VISTA: Unsupervised 2D Temporal Dependency Representations for Time Series Anomaly Detection
Sinchee Chin, Fan Zhang, Xiaochen Yang, Jing-Hao Xue, Wenming Yang, Peng Jia, Guijin Wang, Luo Yingqun
TL;DR
VISTA introduces a training-free approach to multivariate time series anomaly detection by integrating STL-based decomposition, a 2D Temporal Correlation Matrix through Temporal Self-Attention, and memory-efficient multivariate aggregation with a greedy coreset memory bank. The method preserves temporal structure across trend, seasonal, and residual components, enabling a visualizable representation that can be processed by pretrained CNNs for robust feature extraction. Empirical results across five public TSAD datasets show state-of-the-art performance in both F1 and ROC-AUC, with ablations confirming the effectiveness of the 2D representation, full decomposition, and Layer3/Layer4 features.
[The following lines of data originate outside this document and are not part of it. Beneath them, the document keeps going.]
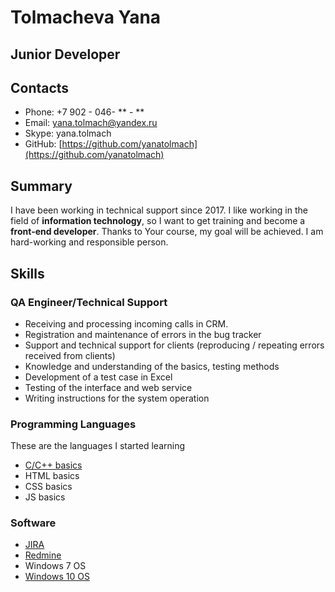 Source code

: # Tolmacheva Yana

## Junior Developer

## Contacts

- Phone: +7 902 - 046- ** - **
- Email: yana.tolmach@yandex.ru
- Skype: yana.tolmach
- GitHub: [https://github.com/yanatolmach](https://github.com/yanatolmach)

## Summary

I have been working in technical support since 2017. I like working in the field of **information technology**, so I want to get training and become a **front-end developer**. Thanks to Your course, my goal will be achieved. I am hard-working and responsible person.

## Skills

### QA Engineer/Technical Support

- Receiving and processing incoming calls in CRM.
- Registration and maintenance of errors in the bug tracker 
- Support and technical support for clients
(reproducing / repeating errors received from clients)
- Knowledge and understanding of the basics, testing methods
- Development of a test case in Excel
- Testing of the interface and web service
- Writing instructions for the system operation

### Programming Languages

These are the languages I started learning
- [C/C++  basics](https://github.com/yanatolmach/test)
- HTML basics 
- CSS basics
- JS basics

### Software 

- [JIRA](https://www.atlassian.com/software/jira)
- [Redmine](https://www.redmine.org/)
- Windows 7 OS
- [Windows 10 OS](https://www.microsoft.com/ru-ru/software-download/windows10)
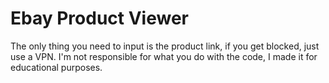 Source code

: # Ebay Product Viewer
The only thing you need to input is the product link, if you get blocked, just use a VPN.
I'm not responsible for what you do with the code, I made it for educational purposes.

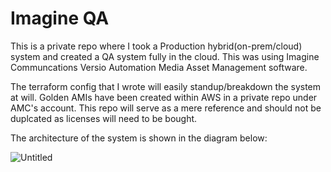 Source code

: # Imagine QA

This is a private repo where I took a Production hybrid(on-prem/cloud) system and created a QA system fully in the cloud. This was using Imagine Communcations Versio Automation Media Asset Management software. 

The terraform config that I wrote will easily standup/breakdown the system at will. Golden AMIs have been created within AWS in a private repo under AMC's account. This repo will serve as a mere reference and should not be duplcated as licenses will need to be bought. 

The architecture of the system is shown in the diagram below:

![Untitled](https://user-images.githubusercontent.com/31706314/227219936-6279fa4f-1c6f-45aa-99c1-5ffe485147c4.png)


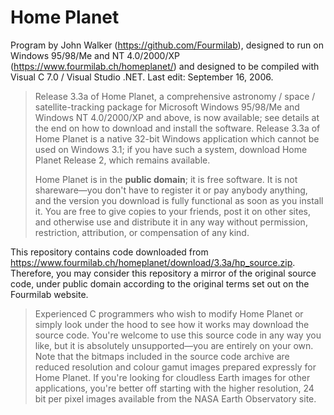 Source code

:# Home Planet

Program by John Walker (https://github.com/Fourmilab), designed to run on Windows 95/98/Me and NT 4.0/2000/XP (https://www.fourmilab.ch/homeplanet/) and designed to be compiled with Visual C 7.0 / Visual Studio .NET. Last edit: September 16, 2006.

> Release 3.3a of Home Planet, a comprehensive astronomy / space / satellite-tracking package for Microsoft Windows 95/98/Me and Windows NT 4.0/2000/XP and above, is now available; see details at the end on how to download and install the software. Release 3.3a of Home Planet is a native 32-bit Windows application which cannot be used on Windows 3.1; if you have such a system, download Home Planet Release 2, which remains available.
> 
> Home Planet is in the **public domain**; it is free software. It is not shareware—you don't have to register it or pay anybody anything, and the version you download is fully functional as soon as you install it. You are free to give copies to your friends, post it on other sites, and otherwise use and distribute it in any way without permission, restriction, attribution, or compensation of any kind.

This repository contains code downloaded from https://www.fourmilab.ch/homeplanet/download/3.3a/hp_source.zip. Therefore, you may consider this repository a mirror of the original source code, under public domain according to the original terms set out on the Fourmilab website.
> Experienced C programmers who wish to modify Home Planet or simply look under the hood to see how it works may download the source code. You're welcome to use this source code in any way you like, but it is absolutely unsupported—you are entirely on your own. Note that the bitmaps included in the source code archive are reduced resolution and colour gamut images prepared expressly for Home Planet. If you're looking for cloudless Earth images for other applications, you're better off starting with the higher resolution, 24 bit per pixel images available from the NASA Earth Observatory site.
The work offers practical deployment benefits due to its training-free nature and provides a bridge between TSAD and image-based anomaly detection through interpretable 2D representations.
Abstract
Time Series Anomaly Detection (TSAD) is essential for uncovering rare and potentially harmful events in unlabeled time series data. Existing methods are highly dependent on clean, high-quality inputs, making them susceptible to noise and real-world imperfections. Additionally, intricate temporal relationships in time series data are often inadequately captured in traditional 1D representations, leading to suboptimal modeling of dependencies. We introduce VISTA, a training-free, unsupervised TSAD algorithm designed to overcome these challenges. VISTA features three core modules: 1) Time Series Decomposition using Seasonal and Trend Decomposition via Loess (STL) to decompose noisy time series into trend, seasonal, and residual components; 2) Temporal Self-Attention, which transforms 1D time series into 2D temporal correlation matrices for richer dependency modeling and anomaly detection; and 3) Multivariate Temporal Aggregation, which uses a pretrained feature extractor to integrate cross-variable information into a unified, memory-efficient representation. VISTA's training-free approach enables rapid deployment and easy hyperparameter tuning, making it suitable for industrial applications. It achieves state-of-the-art performance on five multivariate TSAD benchmarks.